Salgado has not only documented the exploitation in the countries of South America and Africa he has also photographed here in the West those who have fallen under the wheels of our rapid progress. And he has followed the streams of refugees who are trying to get to countries where living conditions seem to be better, which in the end will remain an illusion in view of the global capitalist system.

At present he is committed to the preservation of the rainforest in Brazil. Together with his wife and others he founded an organization which aims to help with the reforestation of the rainforest or at least to show by example that this is possible.

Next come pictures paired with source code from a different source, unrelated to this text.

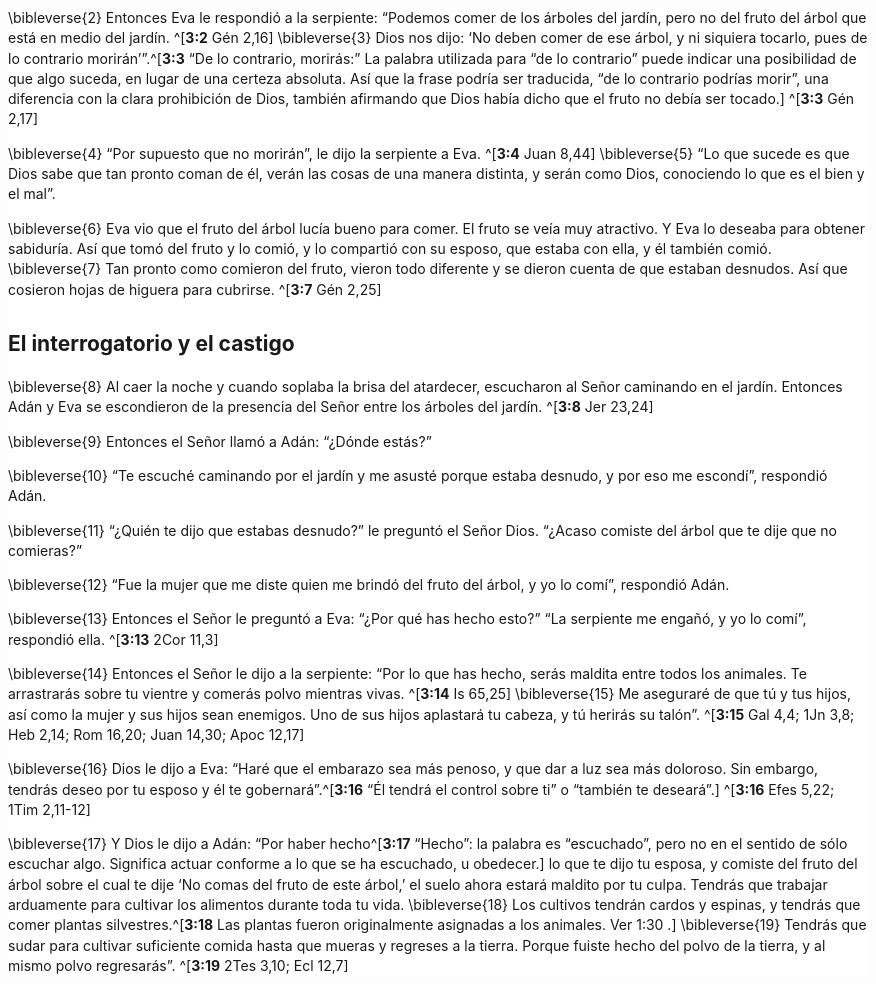 
\bibleverse{2} Entonces Eva le respondió a la serpiente: “Podemos comer de los árboles del jardín, pero no del fruto del árbol que está en medio del jardín. ^[**3:2** Gén 2,16] \bibleverse{3} Dios nos dijo: ‘No deben comer de ese árbol, y ni siquiera tocarlo, pues de lo contrario morirán’”.^[**3:3** “De lo contrario, morirás:” La palabra utilizada para “de lo contrario” puede indicar una posibilidad de que algo suceda, en lugar de una certeza absoluta. Así que la frase podría ser traducida, “de lo contrario podrías morir”, una diferencia con la clara prohibición de Dios, también afirmando que Dios había dicho que el fruto no debía ser tocado.] ^[**3:3** Gén 2,17] 
  

\bibleverse{4} “Por supuesto que no morirán”, le dijo la serpiente a Eva. ^[**3:4** Juan 8,44] \bibleverse{5} “Lo que sucede es que Dios sabe que tan pronto coman de él, verán las cosas de una manera distinta, y serán como Dios, conociendo lo que es el bien y el mal”. 


\bibleverse{6} Eva vio que el fruto del árbol lucía bueno para comer. El fruto se veía muy atractivo. Y Eva lo deseaba para obtener sabiduría. Así que tomó del fruto y lo comió, y lo compartió con su esposo, que estaba con ella, y él también comió. \bibleverse{7} Tan pronto como comieron del fruto, vieron todo diferente y se dieron cuenta de que estaban desnudos. Así que cosieron hojas de higuera para cubrirse. ^[**3:7** Gén 2,25] 


## El interrogatorio y el castigo
\bibleverse{8} Al caer la noche y cuando soplaba la brisa del atardecer, escucharon al Señor caminando en el jardín. Entonces Adán y Eva se escondieron de la presencia del Señor entre los árboles del jardín. ^[**3:8** Jer 23,24] 


\bibleverse{9} Entonces el Señor llamó a Adán: “¿Dónde estás?” 

\bibleverse{10} “Te escuché caminando por el jardín y me asusté porque estaba desnudo, y por eso me escondí”, respondió Adán. 

\bibleverse{11} “¿Quién te dijo que estabas desnudo?” le preguntó el Señor Dios. “¿Acaso comiste del árbol que te dije que no comieras?” 

\bibleverse{12} “Fue la mujer que me diste quien me brindó del fruto del árbol, y yo lo comí”, respondió Adán. 

\bibleverse{13} Entonces el Señor le preguntó a Eva: “¿Por qué has hecho esto?” “La serpiente me engañó, y yo lo comí”, respondió ella. ^[**3:13** 2Cor 11,3] 


\bibleverse{14} Entonces el Señor le dijo a la serpiente: “Por lo que has hecho, serás maldita entre todos los animales. Te arrastrarás sobre tu vientre y comerás polvo mientras vivas. ^[**3:14** Is 65,25] \bibleverse{15} Me aseguraré de que tú y tus hijos, así como la mujer y sus hijos sean enemigos. Uno de sus hijos aplastará tu cabeza, y tú herirás su talón”. ^[**3:15** Gal 4,4; 1Jn 3,8; Heb 2,14; Rom 16,20; Juan 14,30; Apoc 12,17] 
 

\bibleverse{16} Dios le dijo a Eva: “Haré que el embarazo sea más penoso, y que dar a luz sea más doloroso. Sin embargo, tendrás deseo por tu esposo y él te gobernará”.^[**3:16** “Él tendrá el control sobre ti” o “también te deseará”.] ^[**3:16** Efes 5,22; 1Tim 2,11-12] 
 

\bibleverse{17} Y Dios le dijo a Adán: “Por haber hecho^[**3:17** “Hecho”: la palabra es “escuchado”, pero no en el sentido de sólo escuchar algo. Significa actuar conforme a lo que se ha escuchado, u obedecer.] lo que te dijo tu esposa, y comiste del fruto del árbol sobre el cual te dije ‘No comas del fruto de este árbol,’ el suelo ahora estará maldito por tu culpa. Tendrás que trabajar arduamente para cultivar los alimentos durante toda tu vida. \bibleverse{18} Los cultivos tendrán cardos y espinas, y tendrás que comer plantas silvestres.^[**3:18** Las plantas fueron originalmente asignadas a los animales. Ver 1:30 .] \bibleverse{19} Tendrás que sudar para cultivar suficiente comida hasta que mueras y regreses a la tierra. Porque fuiste hecho del polvo de la tierra, y al mismo polvo regresarás”. ^[**3:19** 2Tes 3,10; Ecl 12,7]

He also admitted that in his work he had great doubts about the idea of the peaceableness of people but despite some setbacks he remained an optimist by clearly saying “there must be another way”. 

4 Comments

  1. Jürgen W

    Ich habe Hochachtung vor Salgados technischer Exzellenz, aber Kunst ist das meiner Meinung nach nicht, und meiner Meinung nach geht der Friedenspreis des Deutschen Buchhandels an den Falschen.

    • Rolf Noe

      Hallo Jürgen, es würde mich schon interessieren wie Du deine Ansicht begründest. Ich hab die Verleihung eigentlich nur als Anlass genommen mich mal ein wenig näher mit Salgado zu beschäftigen. Ich hab den Preis als so eine Art lifetime award verstanden aber man kann sich ja schon fragen, ob der Einsatz für den Frieden in der zurückliegenden Sozialreportagephotographie oder im Einsatz für Regenwald und Naturschutz gesehen wird. Vieleicht ist es aber auch gar nicht so trennscharf sondern meint die gesamte Persönlichkeit, so wie sie im Film von Wim Wenders dargestellt wird.

  2. Harald S.

    Die Metapher von Wim Wenders „ein Bild aufnehmen“, spricht mich sehr an. Sie steht für das, was man die innere Haltung des Fotografen nennen kann.
    Momentan ist es genau das, was mich beim Fotografieren motiviert: Wie gelingt es mir, mich auf die Menschen oder die Dinge einzulassen, die ich fotografiere. Wenn es gelingt, dann geschieht etwas sehr Schönes. Menschen zeigen sich ohne „Masken“ und Dinge beginnen zu „erzählen“.
    Für mich beginnt spätestens hier die engagierte Fotografie und es endet die Hobby-Fotografie.

    • Rolf Noe

      Es ist nicht ungefährlich sich auf diese Reise zu begeben. Ich weiß nicht ob du den Wenders-Film über Salgado gesehen hast, aber da wird doch sehr deutlich, dass Du, wenn du dich existentiell auf so ein Projekt einläßt, eben auch existentiell drin hängst. Das Salgado sich durch das Projekt Genesis wieder aus dem Verzweiflung über die Brutalität der Menschen rausziehen konnte ist, denke ich, nicht selbstverständlich. Aber man gönnt es ihm natürlich.